From 7a3db5424fb8bacf887c5a9607ff14b87f562d89 Mon Sep 17 00:00:00 2001
From: arcayr <git@arcayr.online>
Date: Mon, 30 Sep 2024 20:39:17 +1000
Subject: [PATCH] hash: fix encoding both stored hashstrings and binary files.

direct utf-8 encoding does not work for files that are not necessarily utf-8.
---
 crates/ia/src/hash.rs               | 33 +++++++++++++++++------------
 crates/ia/src/lib.rs                | 12 +++++++----
 crates/ia/src/phase/fetch/mod.rs    |  1 -
 crates/tests/src/phase/fetch/mod.rs |  2 ++
 4 files changed, 30 insertions(+), 18 deletions(-)

diff --git a/crates/ia/src/hash.rs b/crates/ia/src/hash.rs
index 2b5c006..f75d381 100644
--- a/crates/ia/src/hash.rs
+++ b/crates/ia/src/hash.rs
@@ -1,16 +1,15 @@
 //! an ia hash is made up of two parts: the hash algorithm and the hash itself.
 //! this is simply to allow forward-compatibility.
 //! hashes can be deserialised from strings representing the format `algorithm:value`.
+//! hash values are stored as a slice of bytes, returned as a base 16 encoded string
+//! when required to be presented as a string output.
 
 use crate::error;
-use digest::{Digest, DynDigest};
-use serde::{
-    de::Visitor,
-    Deserialize, Deserializer, Serialize, Serializer,
-};
+use digest::DynDigest;
+use serde::{de::Visitor, Deserialize, Deserializer, Serialize, Serializer};
 use std::{
     fmt::Display,
-    io::Write,
+    io::{Read, Write},
     str::FromStr,
 };
 
@@ -26,17 +25,25 @@ pub enum HashAlgorithm {
 }
 
 #[derive(Clone, Debug, Eq, PartialEq)]
-pub struct HashValue(Vec<u8>);
+pub struct HashValue(Box<[u8]>);
 
 impl HashValue {
-    pub fn new(val: Box<[u8]>) -> Self {
-        Self(val.as_ref().to_vec())
+    pub fn new<T: AsRef<[u8]>>(val: T) -> Self {
+        Self(val.as_ref().to_owned().into_boxed_slice())
     }
 }
 
 impl Display for HashValue {
     fn fmt(&self, f: &mut std::fmt::Formatter<'_>) -> std::fmt::Result {
-        write!(f, "{}", hex::encode(self.0.as_slice()))

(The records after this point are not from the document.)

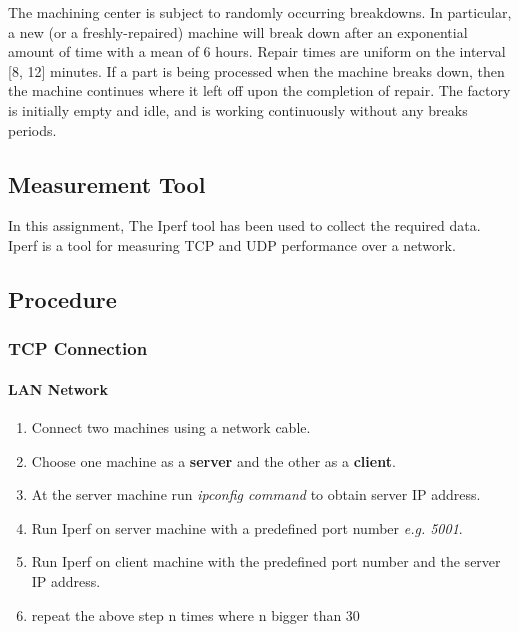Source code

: \documentclass[aps,letterpaper,10pt]{revtex4}
\begin{document}
The machining center is subject to randomly occurring breakdowns. In particular, a new (or a
freshly-repaired) machine will break down after an exponential amount of time with a mean of 6 hours. Repair times are uniform on the interval [8, 12] minutes. If a part is being processed when the machine breaks down, then the machine continues where it left off upon the completion of repair. The factory is initially empty and idle, and is working continuously without any breaks periods.
\subsection{Measurement Tool}
In this assignment, The Iperf tool has been used to collect the required data. Iperf is a tool for measuring TCP and UDP performance over a network.
\subsection{Procedure}
    \subsubsection{TCP Connection}
        \paragraph{LAN Network}    
        	\begin{enumerate}
        		\item Connect two machines using a network cable.
        		\item Choose one machine as a \textbf{server} and the other as a \textbf{client}.
        		\item At the server machine run \textit{ipconfig command} to obtain server IP address.
        		\item Run Iperf on server machine with a predefined port number \textit{e.g. 5001}. 
        		\item Run Iperf on client machine with the predefined port number and the server IP address.
        		\item repeat the above step n times where n bigger than 30
        	\end{enumerate}
\vspace{3mm}  
\end{document}

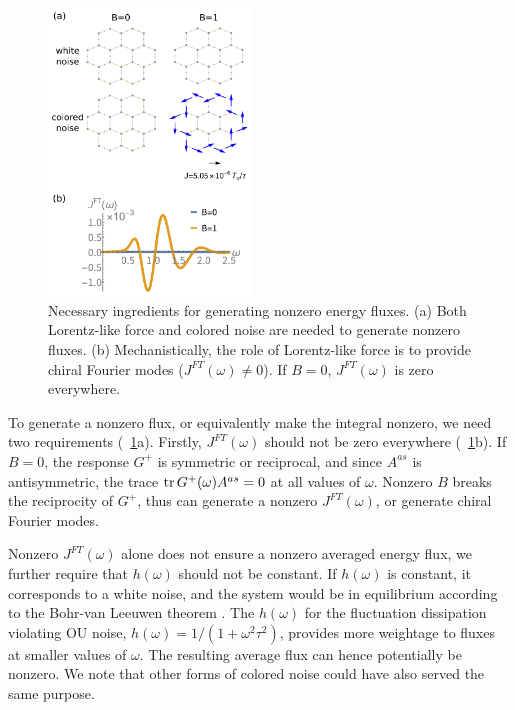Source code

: \documentclass[
 preprint,
 preprintnumbers,
 amsmath,amssymb,
 aps,
 pre,
 longbibliography,
 superscriptaddress,
 10pt, twocolumn
]{revtex4-1}
\begin{document}
\begin{figure}[ht]
	\centering
	\includegraphics[width=0.48\textwidth]{ingredients.pdf}
    \caption{
    Necessary ingredients for generating nonzero energy fluxes.
    (a) Both Lorentz-like force and colored noise are needed to generate nonzero fluxes.
    (b) Mechanistically, the role of Lorentz-like force is to provide chiral Fourier modes ($J^{FT}(\omega)\neq 0$). If $B=0$, $J^{FT}(\omega)$ is zero everywhere.
    }
    \label{fig:ingredients}
\end{figure}

To generate a nonzero flux, or equivalently make the integral nonzero, we need two requirements (\figurename~\ref{fig:ingredients}a).
Firstly, $J^{FT}(\omega)$ should not be zero everywhere (\figurename~\ref{fig:ingredients}b).
If $B=0$, the response $G^+$ is symmetric or reciprocal, and since $A^{as}$ is antisymmetric, the trace $\tr G^+(\omega) A^{as}=0$ at all values of $\omega$. Nonzero $B$ breaks the reciprocity of $G^+$, thus can generate a nonzero $J^{FT}(\omega)$, or generate chiral Fourier modes.

Nonzero $J^{FT}(\omega)$ alone does not ensure a nonzero averaged energy flux, we further require that $h(\omega)$ should not be constant.
If $h(\omega)$ is constant, it corresponds to a white noise, and the system would be in equilibrium according to the Bohr-van Leeuwen theorem \cite{Pradhan2010NonexistenceClassical}.
The $h(\omega)$ for the fluctuation dissipation violating OU noise, $h(\omega)=1/(1+\omega^2\tau^2)$, provides more weightage to fluxes at smaller values of $\omega$. The resulting average flux can hence potentially be nonzero. We note that other forms of colored noise could have also served the same purpose.
\end{document}
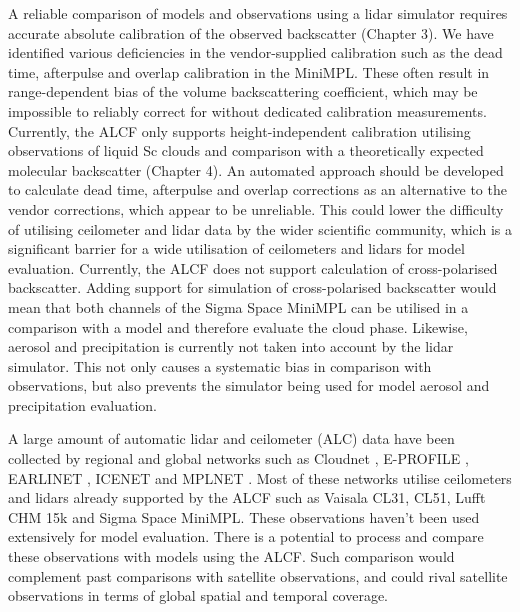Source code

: A reliable comparison of models and observations using a lidar simulator
requires accurate absolute calibration of the observed backscatter
(Chapter 3). We have identified various deficiencies in the vendor-supplied
calibration such as the dead time, afterpulse and overlap calibration in
the MiniMPL. These often result in range-dependent bias of the volume
backscattering coefficient, which may be impossible to reliably correct
for without dedicated calibration measurements. Currently, the ALCF only
supports height-independent calibration utilising observations of liquid
Sc clouds and comparison with a theoretically expected
molecular backscatter (Chapter 4). An automated approach should be developed to calculate
dead time, afterpulse and overlap corrections as an alternative to the 
vendor corrections, which appear to be unreliable. This could lower the
difficulty of utilising ceilometer and lidar data by the wider scientific
community, which is a significant barrier for a wide utilisation of ceilometers
and lidars for model evaluation.
Currently, the ALCF does not support calculation of cross-polarised
backscatter. Adding support for simulation of cross-polarised backscatter
would mean that both channels of the Sigma Space MiniMPL can be utilised
in a comparison with a model and therefore evaluate the cloud phase.
Likewise, aerosol and precipitation is currently not taken into account
by the lidar simulator. This not only causes a systematic bias in comparison
with observations, but also prevents the simulator being used for
model aerosol and precipitation evaluation.

A large amount of automatic lidar and ceilometer (ALC) data have been collected by regional and global
networks such as Cloudnet \citep{illingworth2007},
E-PROFILE \citep{illingworth2018}, EARLINET
\citep{pappalardo2014}, ICENET \citep{cazorla2017} and MPLNET
\citep{welton2006}. Most of these networks utilise ceilometers
and lidars already supported by the ALCF such as Vaisala CL31, CL51, Lufft CHM
15k and Sigma Space MiniMPL. These observations haven't been used
extensively for model evaluation. There is a potential to process and compare
these observations with models using the ALCF. Such comparison would complement
past comparisons with satellite observations, and could rival satellite
observations in terms of global spatial and temporal coverage. 

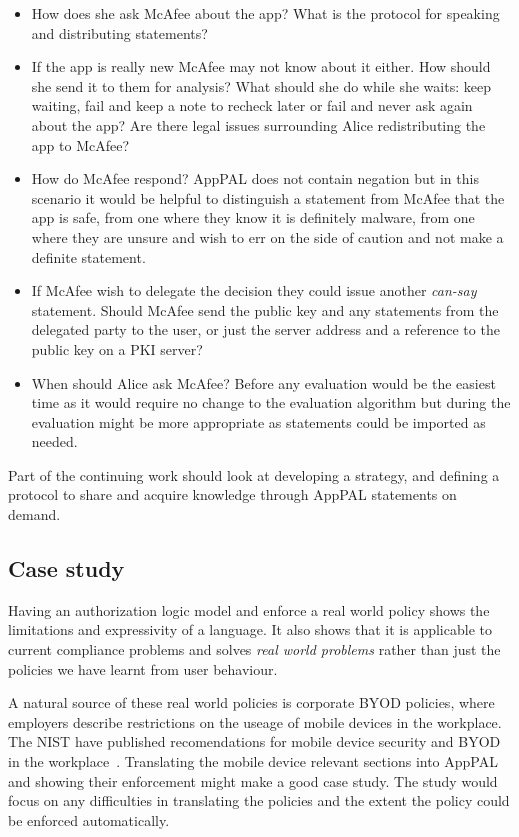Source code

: \documentclass[a4paper]{scrartcl}
\begin{document}
\begin{itemize}
  \item How does she ask McAfee about the app?  What is the protocol for speaking and distributing statements?
  \item If the app is really new McAfee may not know about it either. How should she send it to them for analysis?  What should she do while she waits: keep waiting, fail and keep a note to recheck later or fail and never ask again about the app?  Are there legal issues surrounding Alice redistributing the app to McAfee?
  \item How do McAfee respond?  AppPAL does not contain negation but in this scenario it would be helpful to distinguish a statement from McAfee that the app is safe, from one where they know it is definitely malware, from one where they are unsure and wish to err on the side of caution and not make a definite statement.
  \item If McAfee wish to delegate the decision they could issue another \emph{can-say} statement.   Should McAfee send the public key and any statements from the delegated party to the user, or just the server address and a reference to the public key on a PKI server?
  \item When should Alice ask McAfee?  Before any evaluation would be the easiest time as it would require no change to the evaluation algorithm but during the evaluation might be more appropriate as statements could be imported as needed.
\end{itemize}

Part of the continuing work should look at developing a strategy, and defining a protocol to share and acquire knowledge through AppPAL statements on demand.

\subsection{Case study}

Having an authorization logic model and enforce a real world policy shows the limitations and expressivity of a language.
It also shows that it is applicable to current compliance problems and solves \emph{real world problems} rather than just the policies we have learnt from user behaviour.

A natural source of these real world policies is corporate \ac{BYOD} policies, where employers describe restrictions on the useage of mobile devices in the workplace.
The \ac{NIST} have published recomendations for mobile device security and \ac{BYOD} in the workplace~\citep{Souppaya:2013jf,Scarfone:2009vy}.
Translating the mobile device relevant sections into AppPAL and showing their enforcement might make a good case study.
The study would focus on any difficulties in translating the policies and the extent the policy could be enforced automatically.
\end{document}
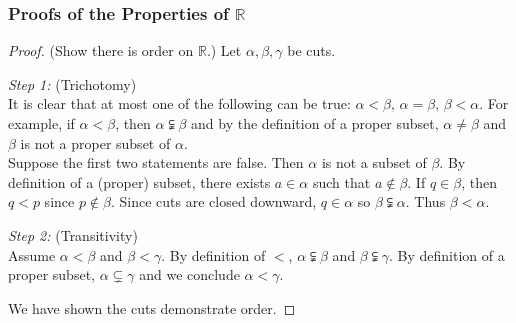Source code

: \documentclass[../main.tex]{subfiles}
\begin{document}
\subsubsection{Proofs of the Properties of \( \mathbb{R} \)}

\begin{proof}[Proof]
    (Show there is order on \( \mathbb{R} \).)
    Let \( \alpha,\beta,\gamma \) be cuts.

    \emph{Step 1:} (Trichotomy) \\
    It is clear that at most one of the following can be true: \( \alpha < \beta, \, \alpha = \beta , \, \beta < \alpha \).
    For example, if \( \alpha < \beta \), then \( \alpha \subsetneqq \beta \)
    and by the definition of a proper subset, \( \alpha \neq \beta \) and \( \beta \) is not a proper subset of \( \alpha \). \\
    Suppose the first two statements are false. Then \( \alpha \) is not a subset of \( \beta \).
    By definition of a (proper) subset, there exists \( a \in \alpha \) such that \( a \notin \beta \).
    If \( q \in \beta \), then \( q < p \) since \( p \notin \beta \).
    Since cuts are closed downward, \( q \in \alpha \) so \( \beta \subsetneqq \alpha \). Thus \( \beta < \alpha \).

    \emph{Step 2:} (Transitivity) \\
    Assume \( \alpha < \beta \) and \( \beta < \gamma \).
    By definition of \( < \), \( \alpha \subsetneqq \beta \) and \( \beta \subsetneqq \gamma \).
    By definition of a proper subset, \( \alpha \subsetneq \gamma \) and we conclude \( \alpha < \gamma \). \checkmark

    We have shown the cuts demonstrate order.
\end{proof}
\end{document}
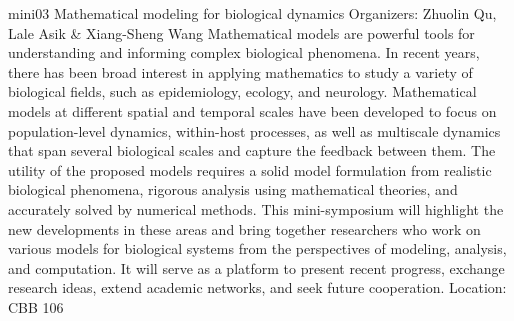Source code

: \mini
{mini03}
{Mathematical modeling for biological dynamics}
{Organizers: Zhuolin Qu, Lale Asik \& Xiang-Sheng Wang}
{Mathematical models are powerful tools for understanding and informing complex biological phenomena. In recent years, there has been broad interest in applying mathematics to study a variety of biological fields, such as epidemiology, ecology, and neurology. Mathematical models at different spatial and temporal scales have been developed to focus on population-level dynamics, within-host processes, as well as multiscale dynamics that span several biological scales and capture the feedback between them. The utility of the proposed models requires a solid model formulation from realistic biological phenomena, rigorous analysis using mathematical theories, and accurately solved by numerical methods. This mini-symposium will highlight the new developments in these areas and bring together researchers who work on various models for biological systems from the perspectives of modeling, analysis, and computation. It will serve as a platform to present recent progress, exchange research ideas, extend academic networks, and seek future cooperation.}
{Location: CBB 106}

+        match String::from_utf8(self.0.to_vec()) {
+            Ok(s) => write!(f, "{}", s),
+            Err(_) => write!(
+                f,
+                "{}",
+                base16ct::lower::encode_string(&self.0)
+                // String::from_utf8_lossy(self.0.to_vec().as_slice())
+            ),
+        }
     }
 }
 
@@ -51,7 +58,7 @@ pub struct Hash {
 
 impl Display for Hash {
     fn fmt(&self, f: &mut std::fmt::Formatter<'_>) -> std::fmt::Result {
-        write!(f, "{}:{}", self.algorithm, self.value)
+        write!(f, "{}:{}", self.algorithm, self.value.to_string())
     }
 }
 
@@ -73,7 +80,7 @@ impl Hash {
     pub fn new(alg: HashAlgorithm, val: String) -> Result<Self, error::Hash> {
         Ok(Self {
             algorithm: alg,
-            value: HashValue(val.as_bytes().to_owned()),
+            value: HashValue::new(val.as_str().as_bytes()),
         })
     }
 }
@@ -135,6 +142,6 @@ impl Serialize for Hash {
     where
         S: Serializer,
     {
-        serializer.serialize_str(&format!("{}:{}", self.algorithm, self.value))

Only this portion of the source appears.